Another week with really bad news. Two African American men in two different states are killed in encounters with police that inexplicably escalated into fatal shootings, followed by five Dallas police officers shot down by a sniper at a protest of those police actions.
It’s the kind of grim, bloody ugliness that causes people to question whether the social fabric of the country is being ripped apart, and whether the common threads linking us all as Americans are snapping, one by one.
And yet, I don’t think there is an irreparable divide — at least, not yet. No one I know, regardless of their race or political views, thinks that police should be shooting African Americans who are stopped simply for driving with a broken taillight. No one I know, from any point on the political spectrum, thinks that police officers who are doing their duty at a peaceful protest should be assassinated. There may be tiny fringe elements of disturbed people who believe such actions are appropriate; America has always had its share of lunatic loners. But I’m quite confident that the vast majority of Americans unequivocally reject what we have seen in Louisiana, and Minnesota, and Dallas this week.
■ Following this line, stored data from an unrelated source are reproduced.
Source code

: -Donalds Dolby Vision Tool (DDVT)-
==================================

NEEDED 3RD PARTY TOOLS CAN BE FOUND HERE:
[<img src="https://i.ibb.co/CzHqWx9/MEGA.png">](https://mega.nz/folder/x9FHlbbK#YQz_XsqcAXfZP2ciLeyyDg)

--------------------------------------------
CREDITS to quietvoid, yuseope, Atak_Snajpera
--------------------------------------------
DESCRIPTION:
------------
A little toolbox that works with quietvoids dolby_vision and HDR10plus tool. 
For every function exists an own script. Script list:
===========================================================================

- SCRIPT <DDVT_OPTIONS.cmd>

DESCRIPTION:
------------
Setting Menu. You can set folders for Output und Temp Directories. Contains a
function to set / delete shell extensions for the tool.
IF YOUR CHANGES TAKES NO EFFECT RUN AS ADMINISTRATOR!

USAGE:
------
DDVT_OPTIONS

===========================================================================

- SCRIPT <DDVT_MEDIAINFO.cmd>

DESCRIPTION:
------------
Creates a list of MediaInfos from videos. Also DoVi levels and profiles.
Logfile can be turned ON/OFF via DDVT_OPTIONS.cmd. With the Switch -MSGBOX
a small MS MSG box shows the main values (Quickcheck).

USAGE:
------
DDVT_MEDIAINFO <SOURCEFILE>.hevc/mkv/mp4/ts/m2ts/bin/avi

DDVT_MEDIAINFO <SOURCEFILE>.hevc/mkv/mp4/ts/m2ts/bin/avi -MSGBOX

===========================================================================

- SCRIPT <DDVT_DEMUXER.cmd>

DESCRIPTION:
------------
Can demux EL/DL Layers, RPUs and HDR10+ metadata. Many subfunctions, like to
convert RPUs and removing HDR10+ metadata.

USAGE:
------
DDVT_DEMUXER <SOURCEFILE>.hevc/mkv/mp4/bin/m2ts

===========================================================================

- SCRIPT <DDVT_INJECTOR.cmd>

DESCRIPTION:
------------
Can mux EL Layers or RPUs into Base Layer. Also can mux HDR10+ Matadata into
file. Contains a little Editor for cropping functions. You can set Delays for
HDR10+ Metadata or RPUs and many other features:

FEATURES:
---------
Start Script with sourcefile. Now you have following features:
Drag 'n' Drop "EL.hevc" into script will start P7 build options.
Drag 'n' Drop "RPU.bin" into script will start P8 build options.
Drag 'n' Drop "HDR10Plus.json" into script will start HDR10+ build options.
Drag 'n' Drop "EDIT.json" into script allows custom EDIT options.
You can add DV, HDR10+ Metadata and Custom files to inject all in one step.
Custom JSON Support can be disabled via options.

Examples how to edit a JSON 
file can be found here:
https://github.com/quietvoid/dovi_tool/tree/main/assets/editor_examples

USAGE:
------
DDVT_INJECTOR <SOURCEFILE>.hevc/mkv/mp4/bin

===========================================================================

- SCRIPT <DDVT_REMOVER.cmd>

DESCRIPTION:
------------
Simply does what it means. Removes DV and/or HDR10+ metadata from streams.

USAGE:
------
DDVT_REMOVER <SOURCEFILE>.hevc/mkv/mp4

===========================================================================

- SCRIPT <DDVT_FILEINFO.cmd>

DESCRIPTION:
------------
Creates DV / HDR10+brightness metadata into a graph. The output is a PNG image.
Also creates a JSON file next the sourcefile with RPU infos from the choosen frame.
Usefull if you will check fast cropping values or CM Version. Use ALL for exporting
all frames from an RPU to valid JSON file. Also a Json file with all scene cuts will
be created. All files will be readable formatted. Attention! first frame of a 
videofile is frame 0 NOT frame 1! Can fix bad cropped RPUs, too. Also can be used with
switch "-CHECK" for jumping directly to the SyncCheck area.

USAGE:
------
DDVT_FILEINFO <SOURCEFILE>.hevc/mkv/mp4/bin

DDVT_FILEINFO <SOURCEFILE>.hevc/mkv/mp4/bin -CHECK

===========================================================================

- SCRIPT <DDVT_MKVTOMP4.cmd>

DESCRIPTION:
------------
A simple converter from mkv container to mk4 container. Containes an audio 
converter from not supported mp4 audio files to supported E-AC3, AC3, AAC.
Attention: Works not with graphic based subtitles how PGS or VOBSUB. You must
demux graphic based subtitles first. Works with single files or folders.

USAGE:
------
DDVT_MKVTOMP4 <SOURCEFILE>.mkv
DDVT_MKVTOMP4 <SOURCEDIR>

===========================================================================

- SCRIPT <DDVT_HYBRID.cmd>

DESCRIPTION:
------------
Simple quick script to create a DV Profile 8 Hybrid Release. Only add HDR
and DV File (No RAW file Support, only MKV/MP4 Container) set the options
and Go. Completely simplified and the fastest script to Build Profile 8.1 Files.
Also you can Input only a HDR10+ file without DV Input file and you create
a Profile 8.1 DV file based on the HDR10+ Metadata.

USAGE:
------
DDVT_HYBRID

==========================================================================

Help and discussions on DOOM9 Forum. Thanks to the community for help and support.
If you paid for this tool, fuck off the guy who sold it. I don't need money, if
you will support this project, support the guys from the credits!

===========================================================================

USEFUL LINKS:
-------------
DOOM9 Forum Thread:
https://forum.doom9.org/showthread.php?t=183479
In that, at least, Americans can stand united.
So why, then, are people feeling a gnawing sense of despair about where the country is, and where it is headed? I think it’s because we’ve seen these same scenarios before . . . and nothing gets done. We feel disturbed because we don’t think our political leaders, or even our political culture generally, is capable of addressing the problem in a meaningful, effective way. We don’t understand how we can have gotten to the point where police shootings have become so commonplace, or where a military veteran can become so disaffected that he takes a rifle and starts indiscriminately killing police officers and shooting others at a protest — but we have a nagging fear that these incidents, too, will produce no answers. We expect that we’ll see Facebook memes, and we’ll see people of different political views retreat to their corners, and we’ll see talking heads vigorously disagree about whether the problem is racism, or guns, or poorly trained police, or a general sense of hopelessness, but we fear that ultimately nothing will change, ever.
It’s another example of how the citizenry is being ill-served by the political classes. I honestly don’t think the American people are deeply divided on these incredibly basic, core issues. We know that what we are seeing in Dallas and Minnesota is flat-out wrong and can’t be countenanced. We just don’t think that the people who are charged with trying to deal with the problems are up to the task. We don’t think they’re willing to cast aside their knee-jerk reactions and pointless bromides and actually sit down to talk honestly and work out a possible solution — and we’re probably right.
That’s why so many people are walking around today, feeling an immense sense of sadness and discouragement about our country. We feel like we’ve seen this before, and before, and before, and we know exactly how it will play out this time, too.